Getting up at 5.30 on your birthday, or How To Make Croissants...


We all know I love to bake.  I would be a whole lot fatter without my work colleagues to help.  There are certain traditional times when everyone brings in something edible into the office: birthdays, and when they come back from holidays.  I add in 'whenever I feel like baking' to that list...and that's often.  So when I get to one of the times when everyone brings things in, I'm on my mettle to produce something a bit more....so I spent 3 days making croissants for my birthday.

It began on Friday night, when I mixed sourdough leaven and yeast poolish (batters made of flour, water and wild or cultured yeast).

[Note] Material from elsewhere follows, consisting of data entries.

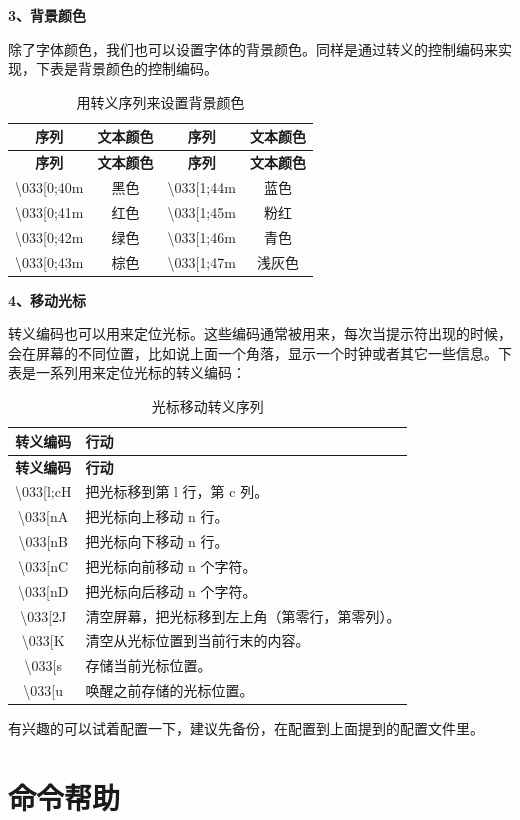 \documentclass[doctor,openright,twoside]{sjtuthesis}
\theoremstyle{plain}
\theoremstyle{definition}
\theoremstyle{remark}
\theoremstyle{ocrenumbox}
\theoremstyle{plain}
\begin{document}
\textbf{3、背景颜色}

除了字体颜色，我们也可以设置字体的背景颜色。同样是通过转义的控制编码来实现，下表是背景颜色的控制编码。

\begin{longtable}[]{@{}cccc@{}}
\caption{用转义序列来设置背景颜色}\tabularnewline
\toprule
\textbf{序列} & \textbf{文本颜色} & \textbf{序列} & \textbf{文本颜色}\tabularnewline
\midrule
\endfirsthead
\toprule
\textbf{序列} & \textbf{文本颜色} & \textbf{序列} & \textbf{文本颜色}\tabularnewline
\midrule
\endhead
\textbackslash033{[}0;40m & 黑色 & \textbackslash033{[}1;44m & 蓝色\tabularnewline
\textbackslash033{[}0;41m & 红色 & \textbackslash033{[}1;45m & 粉红\tabularnewline
\textbackslash033{[}0;42m & 绿色 & \textbackslash033{[}1;46m & 青色\tabularnewline
\textbackslash033{[}0;43m & 棕色 & \textbackslash033{[}1;47m & 浅灰色\tabularnewline
\bottomrule
\end{longtable}

\textbf{4、移动光标}

转义编码也可以用来定位光标。这些编码通常被用来，每次当提示符出现的时候，会在屏幕的不同位置，比如说上面一个角落，显示一个时钟或者其它一些信息。下表是一系列用来定位光标的转义编码：

\begin{longtable}[]{@{}cl@{}}
\caption{光标移动转义序列}\tabularnewline
\toprule
\textbf{转义编码} & \textbf{行动}\tabularnewline
\midrule
\endfirsthead
\toprule
\textbf{转义编码} & \textbf{行动}\tabularnewline
\midrule
\endhead
\textbackslash033{[}l;cH & 把光标移到第 l 行，第 c 列。\tabularnewline
\textbackslash033{[}nA & 把光标向上移动 n 行。\tabularnewline
\textbackslash033{[}nB & 把光标向下移动 n 行。\tabularnewline
\textbackslash033{[}nC & 把光标向前移动 n 个字符。\tabularnewline
\textbackslash033{[}nD & 把光标向后移动 n 个字符。\tabularnewline
\textbackslash033{[}2J & 清空屏幕，把光标移到左上角（第零行，第零列）。\tabularnewline
\textbackslash033{[}K & 清空从光标位置到当前行末的内容。\tabularnewline
\textbackslash033{[}s & 存储当前光标位置。\tabularnewline
\textbackslash033{[}u & 唤醒之前存储的光标位置。\tabularnewline
\bottomrule
\end{longtable}

有兴趣的可以试着配置一下，建议先备份，在配置到上面提到的配置文件里。

\hypertarget{section-56}{%
\section{命令帮助}\label{section-56}}
\end{document}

Leaven - sourdough batter, made with equal parts water and 00 flour and a spoonful of my sourdough culture. Poolish is
identical, but switch a tiny amount of commercial yeast for the culture. I have no idea why it should be called poolish....
It finished as the sun came up on my birthday.  In fact. this is what before dawn on your birthday looks like if it's mid October and you live in London:

Monday 17th October, about 7.20am.

Croissants are a bit of a faff, even for somebody who really doesn't think that 24 hours is too long to wait for a loaf of bread.  You make something a bit like a baguette dough (so that's very soft and very white)...

Dough bulk rising.

and you roll it out, plonk a slab of butter in the middle and wrap it up like a parcel...

Laminating croissant dough with butter: and roll and fold and roll and fold and roll and fold and...
...and you roll it and fold it twice every half hour, for 3 hours, until, eventually, you're allowed to shape them.

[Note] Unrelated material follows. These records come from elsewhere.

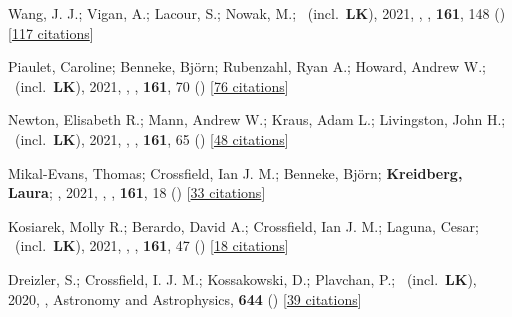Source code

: \item[{\color{numcolor}\scriptsize51}] Wang, J. J.; Vigan, A.; Lacour, S.; Nowak, M.; \etal\ (incl.\ \textbf{LK}), 2021, , \aj, \textbf{161}, 148 () [\href{https://ui.adsabs.harvard.edu/abs/2021AJ....161..148W}{117 citations}]

\item[{\color{numcolor}\scriptsize50}] Piaulet, Caroline; Benneke, Bj{\"o}rn; Rubenzahl, Ryan A.; Howard, Andrew W.; \etal\ (incl.\ \textbf{LK}), 2021, , \aj, \textbf{161}, 70 () [\href{https://ui.adsabs.harvard.edu/abs/2021AJ....161...70P}{76 citations}]

\item[{\color{numcolor}\scriptsize49}] Newton, Elisabeth R.; Mann, Andrew W.; Kraus, Adam L.; Livingston, John H.; \etal\ (incl.\ \textbf{LK}), 2021, , \aj, \textbf{161}, 65 () [\href{https://ui.adsabs.harvard.edu/abs/2021AJ....161...65N}{48 citations}]

\item[{\color{numcolor}\scriptsize48}] Mikal-Evans, Thomas; Crossfield, Ian J. M.; Benneke, Bj{\"o}rn; \textbf{Kreidberg, Laura}; \etal, 2021, , \aj, \textbf{161}, 18 () [\href{https://ui.adsabs.harvard.edu/abs/2021AJ....161...18M}{33 citations}]

\item[{\color{numcolor}\scriptsize47}] Kosiarek, Molly R.; Berardo, David A.; Crossfield, Ian J. M.; Laguna, Cesar; \etal\ (incl.\ \textbf{LK}), 2021, , \aj, \textbf{161}, 47 () [\href{https://ui.adsabs.harvard.edu/abs/2021AJ....161...47K}{18 citations}]

\item[{\color{numcolor}\scriptsize46}] Dreizler, S.; Crossfield, I. J. M.; Kossakowski, D.; Plavchan, P.; \etal\ (incl.\ \textbf{LK}), 2020, , Astronomy and Astrophysics, \textbf{644} () [\href{https://ui.adsabs.harvard.edu/abs/2020A&A...644A.127D}{39 citations}]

Aren't they cute? I was aiming for mini ones, but they baked up to suitable breakfast size...

It was Sunday evening by this stage - I could probably have got to this point 24 hours earlier but I wanted to make sure I could bake them on Monday morning, because who wants a day old croissant?  I was going out with my friends to have brunch on Sunday, too, so it's a good job the dough is pretty forgiving - you can put it in the freezer and things to slow it down.  Next time I make them though I want to do what they tell me about when I bake them, because I'm hopeful that will just perfect the texture.

On Monday morning, they looked like this:

All glazed up.
And they baked beautifully.  Everybody thought I was mad, but *I* was the one who spent a whole hour on the bus with the heady smell of fresh croissants warm on my lap instead of stinky London morning commuters.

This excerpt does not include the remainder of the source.